Microcapsules are widely found in the nature (e.g. red blood cells and some bacteria), as well as in artificial products. They are generally well-considered as liquid drop bounded by an elastic membrane which is often used to protect the core materials from the external harsh environments. Capsules of biopolymers are exhibiting a large increase of promising applications in the encapsulation and release of medical drugs, food additives, and cosmetics[1-3]. Indeed, there is also a growing interest to model the dynamics of red blood cells (RBCs) motion in vessels or circulations using artificial microcapsules. Particularly, in some cases, it requires the homogeneous physic-chemical properties of capsules, such as uniform size, same shell structure and mechanical characteristics. Therefore, the most challenging work could be to develop a facile strategy to synthesis microcapsules with controlled properties-determined parameters.

The preparation of monodisperse microcapsules involves emulsification of the disperse phase into the continuous phase which both are immiscible. There are several strategies been developed to fabricate capsules including batch methods (high-pressure valve homogenisers, static mixers, and rotor stator systems), electrospray techniques, and emulsification through membrane pores. These methods, however, require multistage emulsion processes, and capsules obtained with non-uniform properties and a largely wide distribution of sizes[4-5]. To overcome these problems, recently, microfluidic controlling techniques are introduced, by which monodisperse biopolymer capsules in micrometer size ranges are allowed to be generated in a single step.

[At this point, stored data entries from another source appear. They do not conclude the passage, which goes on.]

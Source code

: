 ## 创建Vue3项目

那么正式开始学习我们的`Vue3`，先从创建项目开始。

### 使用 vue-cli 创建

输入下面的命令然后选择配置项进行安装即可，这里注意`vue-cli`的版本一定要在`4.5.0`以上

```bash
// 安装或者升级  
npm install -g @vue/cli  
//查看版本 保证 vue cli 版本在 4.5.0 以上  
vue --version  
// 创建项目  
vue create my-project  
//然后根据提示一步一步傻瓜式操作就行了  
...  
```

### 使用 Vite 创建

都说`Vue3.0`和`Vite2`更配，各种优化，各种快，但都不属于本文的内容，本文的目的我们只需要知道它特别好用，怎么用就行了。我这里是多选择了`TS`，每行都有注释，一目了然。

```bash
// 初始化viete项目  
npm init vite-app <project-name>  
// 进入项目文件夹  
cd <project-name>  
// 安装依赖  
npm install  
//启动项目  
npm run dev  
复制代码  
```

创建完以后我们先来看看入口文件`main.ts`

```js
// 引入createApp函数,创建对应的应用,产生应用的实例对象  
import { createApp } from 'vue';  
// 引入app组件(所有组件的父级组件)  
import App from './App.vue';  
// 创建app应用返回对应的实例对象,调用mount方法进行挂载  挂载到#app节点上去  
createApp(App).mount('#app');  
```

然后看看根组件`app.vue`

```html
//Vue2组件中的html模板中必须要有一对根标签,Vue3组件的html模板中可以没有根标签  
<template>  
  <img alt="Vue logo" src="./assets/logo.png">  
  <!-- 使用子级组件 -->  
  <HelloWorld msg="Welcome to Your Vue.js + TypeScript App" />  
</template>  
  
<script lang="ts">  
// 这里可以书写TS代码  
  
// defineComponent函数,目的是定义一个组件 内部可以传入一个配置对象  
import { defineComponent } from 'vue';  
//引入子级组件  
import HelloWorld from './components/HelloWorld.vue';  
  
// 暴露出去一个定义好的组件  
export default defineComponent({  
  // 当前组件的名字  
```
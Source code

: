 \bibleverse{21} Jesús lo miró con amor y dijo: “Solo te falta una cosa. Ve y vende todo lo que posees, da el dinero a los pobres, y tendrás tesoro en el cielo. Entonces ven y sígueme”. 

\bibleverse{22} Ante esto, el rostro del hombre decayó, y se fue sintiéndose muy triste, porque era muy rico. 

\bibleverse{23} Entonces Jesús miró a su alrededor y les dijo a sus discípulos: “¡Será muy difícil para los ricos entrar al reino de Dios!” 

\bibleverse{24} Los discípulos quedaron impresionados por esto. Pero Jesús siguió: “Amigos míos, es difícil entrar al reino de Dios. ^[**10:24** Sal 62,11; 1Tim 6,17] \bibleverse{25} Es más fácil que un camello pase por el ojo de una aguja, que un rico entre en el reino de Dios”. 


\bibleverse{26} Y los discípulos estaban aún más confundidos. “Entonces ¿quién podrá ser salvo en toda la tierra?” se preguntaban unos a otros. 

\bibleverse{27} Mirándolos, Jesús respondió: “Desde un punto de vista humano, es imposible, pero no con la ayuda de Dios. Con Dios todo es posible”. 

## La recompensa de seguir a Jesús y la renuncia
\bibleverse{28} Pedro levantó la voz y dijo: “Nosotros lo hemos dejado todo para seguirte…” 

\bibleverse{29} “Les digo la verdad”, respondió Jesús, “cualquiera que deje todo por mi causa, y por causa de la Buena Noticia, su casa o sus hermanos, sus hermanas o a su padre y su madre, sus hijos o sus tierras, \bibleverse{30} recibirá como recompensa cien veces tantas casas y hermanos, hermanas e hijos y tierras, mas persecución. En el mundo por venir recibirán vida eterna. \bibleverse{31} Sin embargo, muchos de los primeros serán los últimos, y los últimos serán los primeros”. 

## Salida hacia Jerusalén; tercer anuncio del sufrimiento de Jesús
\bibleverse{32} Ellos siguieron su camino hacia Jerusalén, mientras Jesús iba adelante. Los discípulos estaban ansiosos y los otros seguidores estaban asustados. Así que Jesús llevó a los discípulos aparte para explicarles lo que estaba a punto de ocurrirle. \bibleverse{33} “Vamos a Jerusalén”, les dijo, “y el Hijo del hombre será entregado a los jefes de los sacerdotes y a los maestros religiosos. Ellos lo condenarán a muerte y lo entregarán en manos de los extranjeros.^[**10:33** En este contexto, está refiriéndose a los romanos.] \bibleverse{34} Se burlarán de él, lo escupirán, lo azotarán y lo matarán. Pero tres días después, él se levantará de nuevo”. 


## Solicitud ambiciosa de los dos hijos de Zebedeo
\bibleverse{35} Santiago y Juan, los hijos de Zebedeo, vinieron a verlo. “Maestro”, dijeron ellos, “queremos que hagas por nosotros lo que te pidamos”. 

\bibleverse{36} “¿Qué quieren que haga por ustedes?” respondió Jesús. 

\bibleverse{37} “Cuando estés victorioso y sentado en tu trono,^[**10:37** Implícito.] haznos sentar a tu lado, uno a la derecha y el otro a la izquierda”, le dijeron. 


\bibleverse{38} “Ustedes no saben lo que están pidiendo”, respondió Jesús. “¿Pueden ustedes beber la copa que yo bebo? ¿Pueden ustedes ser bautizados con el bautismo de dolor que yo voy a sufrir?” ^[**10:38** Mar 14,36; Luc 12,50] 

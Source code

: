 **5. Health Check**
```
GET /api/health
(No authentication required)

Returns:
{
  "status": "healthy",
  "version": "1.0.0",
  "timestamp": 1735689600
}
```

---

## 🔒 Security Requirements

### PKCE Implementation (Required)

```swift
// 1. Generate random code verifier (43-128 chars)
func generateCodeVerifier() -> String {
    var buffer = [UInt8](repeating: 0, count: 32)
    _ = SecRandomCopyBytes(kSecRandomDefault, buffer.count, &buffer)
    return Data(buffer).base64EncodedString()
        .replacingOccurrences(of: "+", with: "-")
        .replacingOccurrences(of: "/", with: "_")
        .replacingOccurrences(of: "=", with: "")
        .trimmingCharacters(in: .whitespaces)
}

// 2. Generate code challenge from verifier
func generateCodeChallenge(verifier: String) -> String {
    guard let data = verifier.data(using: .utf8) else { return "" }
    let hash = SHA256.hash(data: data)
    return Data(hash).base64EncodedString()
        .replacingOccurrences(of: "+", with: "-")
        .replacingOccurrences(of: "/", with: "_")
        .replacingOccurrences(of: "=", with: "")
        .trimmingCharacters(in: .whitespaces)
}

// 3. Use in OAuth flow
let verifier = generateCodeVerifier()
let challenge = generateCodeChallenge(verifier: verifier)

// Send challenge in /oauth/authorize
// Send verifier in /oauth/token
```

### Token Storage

The main purpose of this study is to develop an approach of fabricating monodisperse biopolymer microcapsules with homogeneous properties on the base of microfluidic controlling components. Thereafter, the membrane properties of obtained capsules are proposed to be measured consisting of flowing a capsule suspension into an elongation flow. The deformation of capsules in the elongation flow can be divided into two regions: linear and non-linear zones. Surface shear elastic modulus of the shell in the linear region (small deformation) and membrane wrinkles instability or plastic deformation in the non-linear region are detected, respectively. Furthermore, thanks to the microfluidic techniques, the interfacial rheological properties of microcapsules are able to be modified via the synthetic procedures, such as the concentrations of chemicals and interfacial polymerization time. Results show that the physic-chemical properties of biopolymer capsules produced by the microfluidic route are very close for the same generating lot.